Try it: For these records, count the lines containing the word "mean" and respond with the number alone.

(Dataset entries)
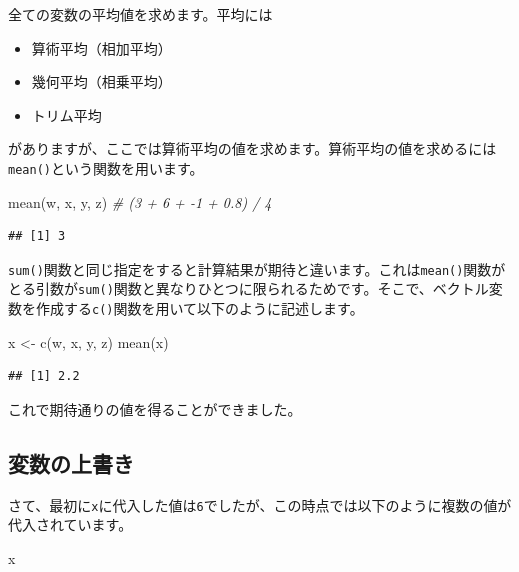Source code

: \documentclass[
  12pt,
]{book}
\newenvironment{Shaded}{\begin{snugshade}}{\end{snugshade}}
\newcommand{\CommentTok}[1]{\textcolor[rgb]{0.56,0.35,0.01}{\textit{#1}}}
\newcommand{\FunctionTok}[1]{\textcolor[rgb]{0.00,0.00,0.00}{#1}}
\newcommand{\NormalTok}[1]{#1}
\newcommand{\OtherTok}[1]{\textcolor[rgb]{0.56,0.35,0.01}{#1}}
\providecommand{\tightlist}{%
  \setlength{\itemsep}{0pt}\setlength{\parskip}{0pt}}
\begin{document}
全ての変数の平均値を求めます。平均には

\begin{itemize}
\tightlist
\item
  算術平均（相加平均）
\item
  幾何平均（相乗平均）
\item
  トリム平均
\end{itemize}

がありますが、ここでは算術平均の値を求めます。算術平均の値を求めるには\texttt{mean()}という関数を用います。

\begin{Shaded}
\begin{Highlighting}[numbers=left,,]
\FunctionTok{mean}\NormalTok{(w, x, y, z)   }\CommentTok{\# (3 + 6 + {-}1 + 0.8) / 4}
\end{Highlighting}
\end{Shaded}

\begin{verbatim}
## [1] 3
\end{verbatim}

\texttt{sum()}関数と同じ指定をすると計算結果が期待と違います。これは\texttt{mean()}関数がとる引数が\texttt{sum()}関数と異なりひとつに限られるためです。そこで、ベクトル変数を作成する\texttt{c()}関数を用いて以下のように記述します。

\begin{Shaded}
\begin{Highlighting}[numbers=left,,]
\NormalTok{x }\OtherTok{\textless{}{-}} \FunctionTok{c}\NormalTok{(w, x, y, z)}
\FunctionTok{mean}\NormalTok{(x)}
\end{Highlighting}
\end{Shaded}

\begin{verbatim}
## [1] 2.2
\end{verbatim}

これで期待通りの値を得ることができました。

\hypertarget{ux5909ux6570ux306eux4e0aux66f8ux304d}{%
\subsection{変数の上書き}\label{ux5909ux6570ux306eux4e0aux66f8ux304d}}

さて、最初に\texttt{x}に代入した値は\texttt{6}でしたが、この時点では以下のように複数の値が代入されています。

\begin{Shaded}
\begin{Highlighting}[numbers=left,,]
\NormalTok{x}
\end{Highlighting}
\end{Shaded}
\end{document}
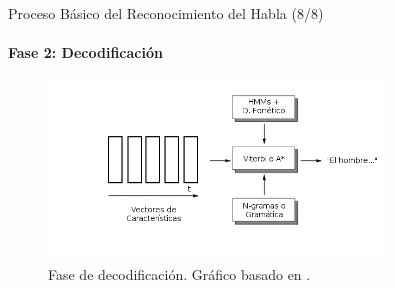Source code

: \begin{frame}{Proceso B\'asico del Reconocimiento del Habla (8/8)}
\framesubtitle{Fase 2: Decodificaci\'on}
\begin{figure}[H] 
\centering
\includegraphics[width=0.8\textwidth]{./graphics/decodificacion.png}
\caption{Fase de decodificaci\'on. Gr\'afico basado en \cite{VerenichASR}.}
\label{figure:decoding}
\end{figure}
\end{frame}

Completed task: 4